Segment Open

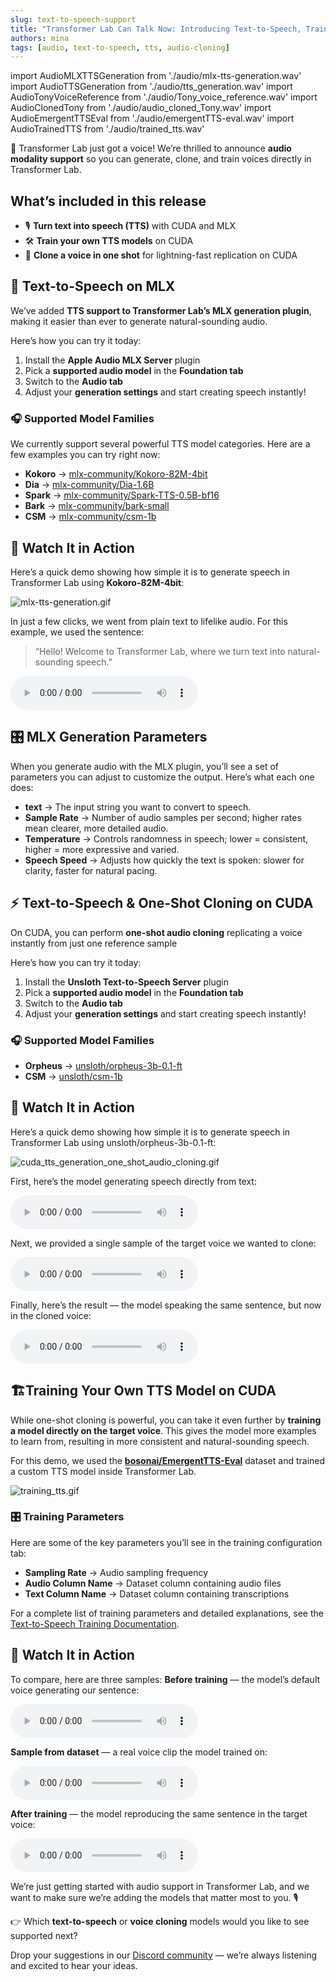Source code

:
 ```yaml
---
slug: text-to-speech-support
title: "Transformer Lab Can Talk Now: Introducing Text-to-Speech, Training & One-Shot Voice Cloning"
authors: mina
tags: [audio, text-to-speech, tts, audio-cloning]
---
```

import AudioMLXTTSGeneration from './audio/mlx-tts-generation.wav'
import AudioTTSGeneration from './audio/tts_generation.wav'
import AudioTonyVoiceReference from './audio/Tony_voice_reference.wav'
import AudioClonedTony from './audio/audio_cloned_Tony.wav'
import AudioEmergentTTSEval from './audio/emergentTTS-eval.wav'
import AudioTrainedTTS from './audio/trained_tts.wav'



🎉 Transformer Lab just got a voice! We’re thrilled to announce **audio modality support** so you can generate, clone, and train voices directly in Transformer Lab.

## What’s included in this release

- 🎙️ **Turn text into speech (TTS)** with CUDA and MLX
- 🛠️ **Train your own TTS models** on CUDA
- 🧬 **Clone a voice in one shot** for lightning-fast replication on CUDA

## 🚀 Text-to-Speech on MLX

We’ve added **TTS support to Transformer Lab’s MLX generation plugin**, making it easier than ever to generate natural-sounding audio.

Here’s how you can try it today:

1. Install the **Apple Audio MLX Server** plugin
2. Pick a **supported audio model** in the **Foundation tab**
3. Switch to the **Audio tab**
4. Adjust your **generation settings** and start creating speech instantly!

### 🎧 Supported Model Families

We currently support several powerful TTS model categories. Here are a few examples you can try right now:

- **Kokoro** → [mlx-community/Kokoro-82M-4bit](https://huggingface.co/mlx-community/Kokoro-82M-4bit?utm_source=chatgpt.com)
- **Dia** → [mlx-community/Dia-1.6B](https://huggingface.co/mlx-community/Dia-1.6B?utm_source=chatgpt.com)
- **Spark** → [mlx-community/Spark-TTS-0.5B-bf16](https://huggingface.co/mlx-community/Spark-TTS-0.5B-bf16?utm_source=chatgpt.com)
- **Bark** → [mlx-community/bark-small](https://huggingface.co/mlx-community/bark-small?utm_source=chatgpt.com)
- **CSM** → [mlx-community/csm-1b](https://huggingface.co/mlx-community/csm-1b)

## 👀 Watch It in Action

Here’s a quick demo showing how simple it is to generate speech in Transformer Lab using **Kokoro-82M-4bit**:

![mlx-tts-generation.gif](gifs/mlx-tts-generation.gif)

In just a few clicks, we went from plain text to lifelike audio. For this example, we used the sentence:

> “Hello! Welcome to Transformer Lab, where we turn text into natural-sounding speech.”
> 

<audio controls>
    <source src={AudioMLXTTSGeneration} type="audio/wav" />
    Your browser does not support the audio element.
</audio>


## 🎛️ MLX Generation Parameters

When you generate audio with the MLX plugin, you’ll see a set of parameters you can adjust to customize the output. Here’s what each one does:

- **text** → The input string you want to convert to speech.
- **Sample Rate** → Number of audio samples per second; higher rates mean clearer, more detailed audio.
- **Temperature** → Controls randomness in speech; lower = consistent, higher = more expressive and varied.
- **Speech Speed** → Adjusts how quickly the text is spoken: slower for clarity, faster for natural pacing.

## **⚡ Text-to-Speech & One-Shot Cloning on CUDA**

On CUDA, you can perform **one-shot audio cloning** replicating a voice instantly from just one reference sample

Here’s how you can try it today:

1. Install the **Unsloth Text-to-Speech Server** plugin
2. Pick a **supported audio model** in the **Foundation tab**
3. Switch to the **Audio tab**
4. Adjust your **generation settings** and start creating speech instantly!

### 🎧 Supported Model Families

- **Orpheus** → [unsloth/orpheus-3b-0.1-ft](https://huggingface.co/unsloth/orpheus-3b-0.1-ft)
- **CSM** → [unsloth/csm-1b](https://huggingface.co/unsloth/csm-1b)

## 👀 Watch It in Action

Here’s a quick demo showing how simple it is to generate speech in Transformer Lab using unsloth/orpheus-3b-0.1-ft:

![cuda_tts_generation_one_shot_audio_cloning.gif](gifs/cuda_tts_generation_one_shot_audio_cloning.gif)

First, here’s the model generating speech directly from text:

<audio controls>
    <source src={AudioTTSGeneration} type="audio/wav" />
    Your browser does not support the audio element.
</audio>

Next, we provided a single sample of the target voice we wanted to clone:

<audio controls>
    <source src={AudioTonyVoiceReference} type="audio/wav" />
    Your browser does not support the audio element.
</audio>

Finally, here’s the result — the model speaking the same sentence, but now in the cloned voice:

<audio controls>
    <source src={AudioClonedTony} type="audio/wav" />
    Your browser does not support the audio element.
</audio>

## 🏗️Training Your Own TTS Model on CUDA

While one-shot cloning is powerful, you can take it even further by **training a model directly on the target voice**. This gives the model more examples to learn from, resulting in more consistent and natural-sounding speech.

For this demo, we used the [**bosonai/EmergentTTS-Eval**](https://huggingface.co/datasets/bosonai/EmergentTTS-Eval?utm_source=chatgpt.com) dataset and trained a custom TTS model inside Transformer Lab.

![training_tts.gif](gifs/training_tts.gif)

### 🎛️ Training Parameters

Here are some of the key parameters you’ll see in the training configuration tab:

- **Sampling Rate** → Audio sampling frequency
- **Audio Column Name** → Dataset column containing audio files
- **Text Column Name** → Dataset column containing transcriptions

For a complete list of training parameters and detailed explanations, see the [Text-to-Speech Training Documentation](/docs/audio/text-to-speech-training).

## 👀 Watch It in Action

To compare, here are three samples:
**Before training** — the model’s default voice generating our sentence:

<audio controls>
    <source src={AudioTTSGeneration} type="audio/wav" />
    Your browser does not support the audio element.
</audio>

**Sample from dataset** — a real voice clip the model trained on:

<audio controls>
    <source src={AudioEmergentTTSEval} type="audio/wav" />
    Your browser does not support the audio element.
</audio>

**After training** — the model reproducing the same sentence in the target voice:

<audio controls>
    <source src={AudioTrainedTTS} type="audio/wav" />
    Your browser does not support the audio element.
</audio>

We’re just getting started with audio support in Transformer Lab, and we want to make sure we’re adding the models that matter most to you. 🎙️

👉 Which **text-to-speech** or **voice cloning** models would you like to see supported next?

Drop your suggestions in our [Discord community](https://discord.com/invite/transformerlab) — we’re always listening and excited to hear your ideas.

Segment Closed
Segment Open

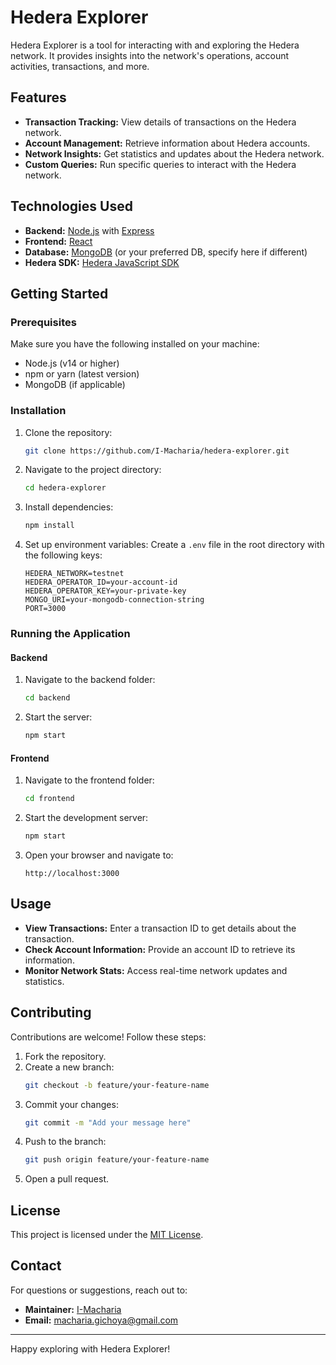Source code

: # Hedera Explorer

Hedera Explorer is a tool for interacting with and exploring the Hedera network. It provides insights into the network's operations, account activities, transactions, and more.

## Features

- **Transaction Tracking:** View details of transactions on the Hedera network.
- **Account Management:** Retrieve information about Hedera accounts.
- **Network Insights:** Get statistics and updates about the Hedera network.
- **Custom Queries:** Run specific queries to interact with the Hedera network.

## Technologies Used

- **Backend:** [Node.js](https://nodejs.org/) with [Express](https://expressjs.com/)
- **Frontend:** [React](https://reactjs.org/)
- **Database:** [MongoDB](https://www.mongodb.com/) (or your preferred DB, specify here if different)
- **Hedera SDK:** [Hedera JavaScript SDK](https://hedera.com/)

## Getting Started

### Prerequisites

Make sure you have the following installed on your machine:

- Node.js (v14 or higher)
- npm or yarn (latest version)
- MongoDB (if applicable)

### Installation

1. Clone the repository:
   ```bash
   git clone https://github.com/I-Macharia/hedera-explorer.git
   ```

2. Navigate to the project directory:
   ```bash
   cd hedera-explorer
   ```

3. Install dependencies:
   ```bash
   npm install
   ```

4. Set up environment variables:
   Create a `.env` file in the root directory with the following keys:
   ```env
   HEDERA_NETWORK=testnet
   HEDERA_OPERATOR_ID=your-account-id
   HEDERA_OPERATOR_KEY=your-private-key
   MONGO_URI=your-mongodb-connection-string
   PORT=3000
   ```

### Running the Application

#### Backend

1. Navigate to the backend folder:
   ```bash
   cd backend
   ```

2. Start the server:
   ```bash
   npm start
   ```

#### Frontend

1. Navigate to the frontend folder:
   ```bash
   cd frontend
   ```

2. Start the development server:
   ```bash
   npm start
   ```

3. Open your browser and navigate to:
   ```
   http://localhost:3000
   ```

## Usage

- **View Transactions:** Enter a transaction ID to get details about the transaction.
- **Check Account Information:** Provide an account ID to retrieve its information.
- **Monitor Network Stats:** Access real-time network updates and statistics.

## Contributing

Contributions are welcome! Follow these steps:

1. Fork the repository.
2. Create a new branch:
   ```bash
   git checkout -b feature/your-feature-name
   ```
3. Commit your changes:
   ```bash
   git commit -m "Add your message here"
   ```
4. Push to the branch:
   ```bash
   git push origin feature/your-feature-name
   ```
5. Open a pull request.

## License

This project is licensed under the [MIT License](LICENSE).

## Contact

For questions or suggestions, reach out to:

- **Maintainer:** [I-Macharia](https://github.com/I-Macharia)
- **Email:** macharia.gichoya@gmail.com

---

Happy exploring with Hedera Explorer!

Segment Closed

__What you will do__
Once you have identified the lines above that contain "simple", copy each of them.

__Answer to this problem__
Here’s a quick demo showing how simple it is to generate speech in Transformer Lab using **Kokoro-82M-4bit**:
Here’s a quick demo showing how simple it is to generate speech in Transformer Lab using unsloth/orpheus-3b-0.1-ft:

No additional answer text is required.